Here’s what our ideal candidate has:
- Professional Data Engineering Experience: Over 3-5 years of professional experience in data engineering or data preparation.
- Core Programming: Over 3 years working with Python and Structured Query Language (SQL).
- Big Data Environments: Experience working with distributed or cloud-based big data management environments.
- Scripting for ETL: Proficiency in scripting languages for data movement and Extract, Transform, Load (ETL) processes.
- Big Data Querying: Strong querying skills in big data environments (e.g., Hive-like systems, cloud data warehouses); familiarity with cloud data warehouse API libraries for data preparation automation is a plus.
- Advanced Python: Advanced Python programming, including experience with distributed processing frameworks (e.g., PySpark); proficiency in other relevant programming languages (e.g., Scala) is a plus.
- Development Tools: Proficiency with data visualization tools, large-scale tabular data storage systems, and version control platforms.
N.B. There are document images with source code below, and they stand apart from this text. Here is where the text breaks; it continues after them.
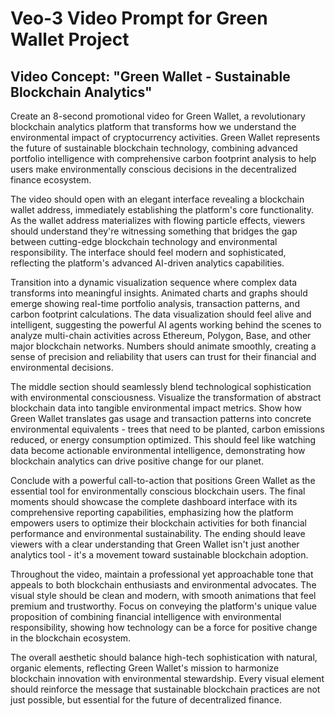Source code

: # Veo-3 Video Prompt for Green Wallet Project

## Video Concept: "Green Wallet - Sustainable Blockchain Analytics"

Create an 8-second promotional video for Green Wallet, a revolutionary blockchain analytics platform that transforms how we understand the environmental impact of cryptocurrency activities. Green Wallet represents the future of sustainable blockchain technology, combining advanced portfolio intelligence with comprehensive carbon footprint analysis to help users make environmentally conscious decisions in the decentralized finance ecosystem.

The video should open with an elegant interface revealing a blockchain wallet address, immediately establishing the platform's core functionality. As the wallet address materializes with flowing particle effects, viewers should understand they're witnessing something that bridges the gap between cutting-edge blockchain technology and environmental responsibility. The interface should feel modern and sophisticated, reflecting the platform's advanced AI-driven analytics capabilities.

Transition into a dynamic visualization sequence where complex data transforms into meaningful insights. Animated charts and graphs should emerge showing real-time portfolio analysis, transaction patterns, and carbon footprint calculations. The data visualization should feel alive and intelligent, suggesting the powerful AI agents working behind the scenes to analyze multi-chain activities across Ethereum, Polygon, Base, and other major blockchain networks. Numbers should animate smoothly, creating a sense of precision and reliability that users can trust for their financial and environmental decisions.

The middle section should seamlessly blend technological sophistication with environmental consciousness. Visualize the transformation of abstract blockchain data into tangible environmental impact metrics. Show how Green Wallet translates gas usage and transaction patterns into concrete environmental equivalents - trees that need to be planted, carbon emissions reduced, or energy consumption optimized. This should feel like watching data become actionable environmental intelligence, demonstrating how blockchain analytics can drive positive change for our planet.

Conclude with a powerful call-to-action that positions Green Wallet as the essential tool for environmentally conscious blockchain users. The final moments should showcase the complete dashboard interface with its comprehensive reporting capabilities, emphasizing how the platform empowers users to optimize their blockchain activities for both financial performance and environmental sustainability. The ending should leave viewers with a clear understanding that Green Wallet isn't just another analytics tool - it's a movement toward sustainable blockchain adoption.

Throughout the video, maintain a professional yet approachable tone that appeals to both blockchain enthusiasts and environmental advocates. The visual style should be clean and modern, with smooth animations that feel premium and trustworthy. Focus on conveying the platform's unique value proposition of combining financial intelligence with environmental responsibility, showing how technology can be a force for positive change in the blockchain ecosystem.

The overall aesthetic should balance high-tech sophistication with natural, organic elements, reflecting Green Wallet's mission to harmonize blockchain innovation with environmental stewardship. Every visual element should reinforce the message that sustainable blockchain practices are not just possible, but essential for the future of decentralized finance.
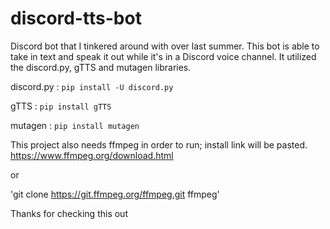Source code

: # discord-tts-bot
Discord bot that I tinkered around with over last summer. This bot is able to take in text and speak it out while it's in a Discord voice channel.
It utilized the discord.py, gTTS and mutagen libraries. 

discord.py : `pip install -U discord.py`

gTTS : `pip install gTTS`

mutagen : `pip install mutagen`

This project also needs ffmpeg in order to run; install link will be pasted.
https://www.ffmpeg.org/download.html

or 

'git clone https://git.ffmpeg.org/ffmpeg.git ffmpeg'


Thanks for checking this out
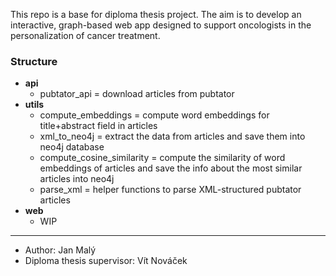 This repo is a base for diploma thesis project.
The aim is to develop an interactive, graph-based web app designed to support oncologists in the personalization of cancer treatment.

### Structure
- **api**
  - pubtator_api = download articles from pubtator 
- **utils**
  - compute_embeddings = compute word embeddings for title+abstract field in articles
  - xml_to_neo4j = extract the data from articles and save them into neo4j database 
  - compute_cosine_similarity = compute the similarity of word embeddings of articles and save the info about the most similar articles into neo4j
  - parse_xml = helper functions to parse XML-structured pubtator articles
- **web**
  - WIP


---
- Author: Jan Malý
- Diploma thesis supervisor: Vít Nováček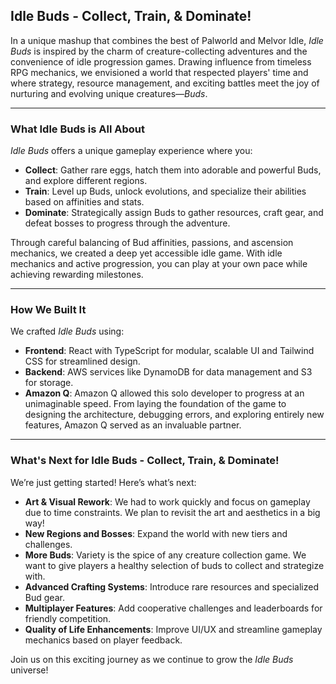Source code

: ## Idle Buds - Collect, Train, & Dominate!

In a unique mashup that combines the best of Palworld and Melvor Idle, *Idle Buds*  is inspired by the charm of creature-collecting adventures and the convenience of idle progression games. Drawing influence from timeless RPG mechanics, we envisioned a world that respected players' time and where strategy, resource management, and exciting battles meet the joy of nurturing and evolving unique creatures—*Buds*.

---

### What Idle Buds is All About
*Idle Buds* offers a unique gameplay experience where you:  
- **Collect**: Gather rare eggs, hatch them into adorable and powerful Buds, and explore different regions.
- **Train**: Level up Buds, unlock evolutions, and specialize their abilities based on affinities and stats.  
- **Dominate**: Strategically assign Buds to gather resources, craft gear, and defeat bosses to progress through the adventure.  

Through careful balancing of Bud affinities, passions, and ascension mechanics, we created a deep yet accessible idle game. With idle mechanics and active progression, you can play at your own pace while achieving rewarding milestones. 

---

### How We Built It  
We crafted *Idle Buds* using:  
- **Frontend**: React with TypeScript for modular, scalable UI and Tailwind CSS for streamlined design.  
- **Backend**: AWS services like DynamoDB for data management and S3 for storage.  
- **Amazon Q**: Amazon Q allowed this solo developer to progress at an unimaginable speed. From laying the foundation of the game to designing the architecture, debugging errors, and exploring entirely new features, Amazon Q served as an invaluable partner.

---

### What's Next for Idle Buds - Collect, Train, & Dominate!  
We’re just getting started! Here’s what’s next:
- **Art & Visual Rework**: We had to work quickly and focus on gameplay due to time constraints. We plan to revisit the art and aesthetics in a big way!
- **New Regions and Bosses**: Expand the world with new tiers and challenges.  
- **More Buds**: Variety is the spice of any creature collection game. We want to give players a healthy selection of buds to collect and strategize with.
- **Advanced Crafting Systems**: Introduce rare resources and specialized Bud gear.  
- **Multiplayer Features**: Add cooperative challenges and leaderboards for friendly competition.  
- **Quality of Life Enhancements**: Improve UI/UX and streamline gameplay mechanics based on player feedback.  

Join us on this exciting journey as we continue to grow the *Idle Buds* universe!
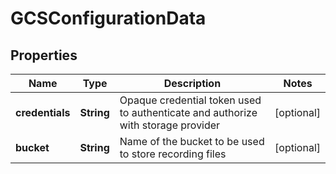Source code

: 

# GCSConfigurationData


## Properties

Name | Type | Description | Notes
------------ | ------------- | ------------- | -------------
**credentials** | **String** | Opaque credential token used to authenticate and authorize with storage provider |  [optional]
**bucket** | **String** | Name of the bucket to be used to store recording files |  [optional]



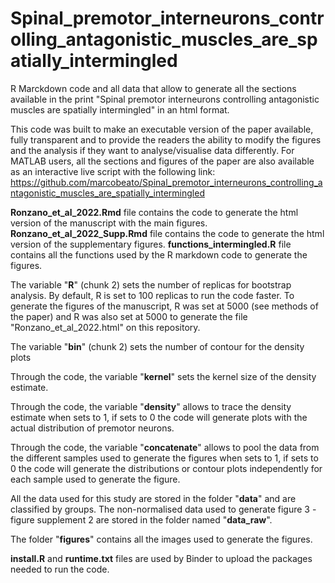 # Spinal_premotor_interneurons_controlling_antagonistic_muscles_are_spatially_intermingled
 
R Marckdown code and all data that allow to generate all the sections available in the print "Spinal premotor interneurons controlling antagonistic muscles are spatially intermingled" in an html format.

This code was built to make an executable version of the paper available, fully transparent and to provide the readers the ability to modify the figures and the analysis if they want to analyse/visualise data differently. For MATLAB users, all the sections and figures of the paper are also available as an interactive live script with the following link: https://github.com/marcobeato/Spinal_premotor_interneurons_controlling_antagonistic_muscles_are_spatially_intermingled  


**Ronzano_et_al_2022.Rmd** file contains the code to generate the html version of the manuscript with the main figures. 
**Ronzano_et_al_2022_Supp.Rmd** file contains the code to generate the html version of the supplementary figures. 
**functions_intermingled.R** file contains all the functions used by the R markdown code to generate the figures.  

The variable "**R**" (chunk 2) sets the number of replicas for bootstrap analysis. By default, R is set to 100 replicas to run the code faster. To generate the figures of the manuscript, R was set at 5000 (see methods of the paper) and R was also set at 5000 to generate the file "Ronzano_et_al_2022.html" on this repository. 
 
The variable "**bin**" (chunk 2) sets the number of contour for the density plots
 
Through the code, the variable "**kernel**" sets the kernel size of the density estimate.  

Through the code, the variable "**density**" allows to trace the density estimate when sets to 1, if sets to 0 the code will generate plots with the actual distribution of premotor neurons. 

Through the code, the variable "**concatenate**" allows to pool the data from the different samples used to generate the figures when sets to 1, if sets to 0 the code will generate the distributions or contour plots independently for each sample used to generate the figure.

All the data used for this study are stored in the folder "**data**" and are classified by groups. The non-normalised data used to generate figure 3 - figure supplement 2 are stored in the folder named "**data_raw**". 

The folder "**figures**" contains all the images used to generate the figures. 

**install.R** and **runtime.txt** files are used by Binder to upload the packages needed to run the code.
Familiarity with cloud orchestration and data pipeline services is a plus.
- Cloud Fundamentals: Basic cloud platform certifications are a plus.
- Container Orchestration: Knowledge of container orchestration systems (e.g., Kubernetes or similar cloud-native tools) is a plus.
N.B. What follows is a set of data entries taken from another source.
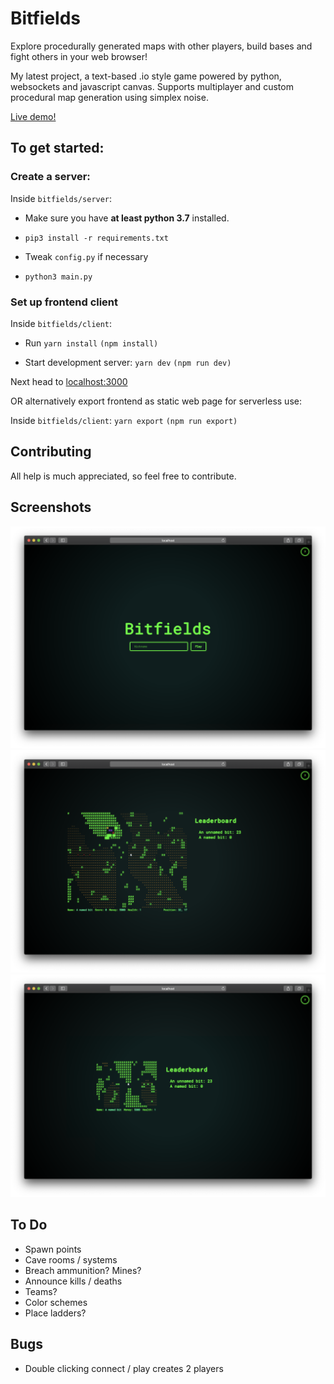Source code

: # Bitfields

Explore procedurally generated maps with other players, build bases and fight others in your web browser!

My latest project, a text-based .io style game powered by python, websockets and javascript canvas. Supports multiplayer and custom procedural map generation using simplex noise.

[Live demo!](http://ec2-3-87-232-152.compute-1.amazonaws.com/bitfields)

## To get started:

### Create a server:

Inside `bitfields/server`:

-   Make sure you have **at least python 3.7** installed.

-   `pip3 install -r requirements.txt`

-   Tweak `config.py` if necessary

-   `python3 main.py`

### Set up frontend client

Inside `bitfields/client`:

-   Run `yarn install` `(npm install)`

-   Start development server: `yarn dev` `(npm run dev)`

Next head to [localhost:3000](http://localhost:3000)

OR alternatively export frontend as static web page for serverless use:

Inside `bitfields/client`: `yarn export` `(npm run export)`

## Contributing

All help is much appreciated, so feel free to contribute.

## Screenshots

![](screenshot1.png?raw=true "Welcome to the Bitfields!")
![](screenshot2.png?raw=true "Potentially endless procedural worlds!")
![](screenshot3.png?raw=true "Underworld cave system with limited visibility ^^")

## To Do

-   Spawn points
-   Cave rooms / systems
-   Breach ammunition? Mines?
-   Announce kills / deaths
-   Teams?
-   Color schemes
-   Place ladders?

## Bugs

-   Double clicking connect / play creates 2 players
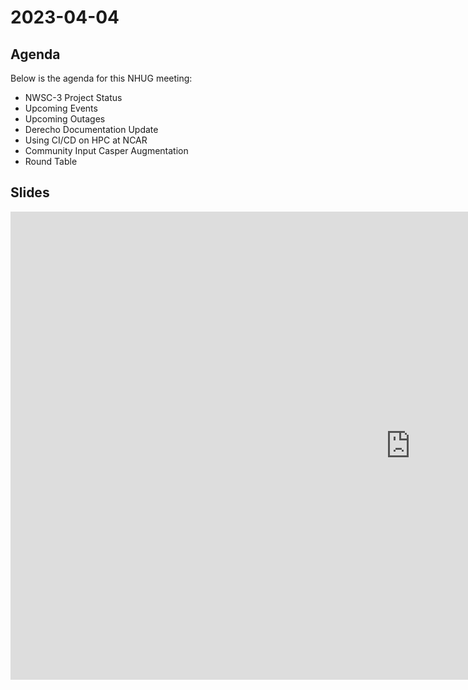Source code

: # 2023-04-04 

## Agenda
Below is the agenda for this NHUG meeting:

* NWSC-3 Project Status
* Upcoming Events
* Upcoming Outages
* Derecho Documentation Update
* Using CI/CD on HPC at NCAR
* Community Input Casper Augmentation
* Round Table

## Slides
<iframe src="https://docs.google.com/presentation/d/e/2PACX-1vTnYnWTLrNptQae1R0cGnAt5KUfwnHqDINAB9vQk4YbOJ3mcSA4QWqERmcjOdydt634KZNw5rHRyqS2/embed?start=false&loop=false&delayms=3000" frameborder="0" width="1280" height="749" allowfullscreen="true" mozallowfullscreen="true" webkitallowfullscreen="true"></iframe>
- Machine Learning Exposure: Basic understanding of machine learning concepts (e.g., ensemble models, unsupervised models) with exposure to popular ML frameworks (e.g., TensorFlow, PyTorch) is a plus.
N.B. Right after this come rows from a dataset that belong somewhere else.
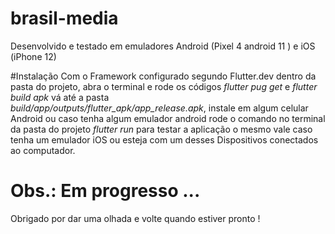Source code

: # brasil-media

Desenvolvido e testado em emuladores Android (Pixel 4 android 11 ) e iOS (iPhone 12)

#Instalação
 Com o Framework configurado segundo Flutter.dev dentro da pasta do projeto, abra o terminal e rode os códigos *flutter pug get* e *flutter build apk* vá até a pasta   
*build/app/outputs/flutter_apk/app_release.apk*, instale em algum celular Android ou caso tenha algum emulador android rode o comando no terminal da pasta do projeto *flutter run*   para testar a aplicação o mesmo vale caso tenha um emulador iOS ou esteja com um desses Dispositivos conectados ao computador.

# Obs.: Em progresso ...

Obrigado por dar uma olhada
e 
volte quando estiver pronto !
- Graph Data: Basic knowledge of graph mining and graph data models is a plus.
- Data Management Best Practices: Understanding and application of best practices for data management, maintenance, and reporting to implement continuous improvements.
- Communication & Collaboration: Strong oral and written communication skills, and the ability to collaborate effectively with cross-functional partners.
What Would Stand Out:
- Advanced Degree: A Master's degree in Computer Science, Data Science, or a related field.
- Industry Experience: Prior experience in financial services or e-commerce sectors.
- Advanced ML Algorithms (Preferred): Experience with cutting-edge machine learning algorithms such as deep neural networks, support vector machines, boosting algorithms, or random forest.
- Feature Engineering (Preferred): Experience conducting advanced feature engineering and data dimension reduction in a big data environment.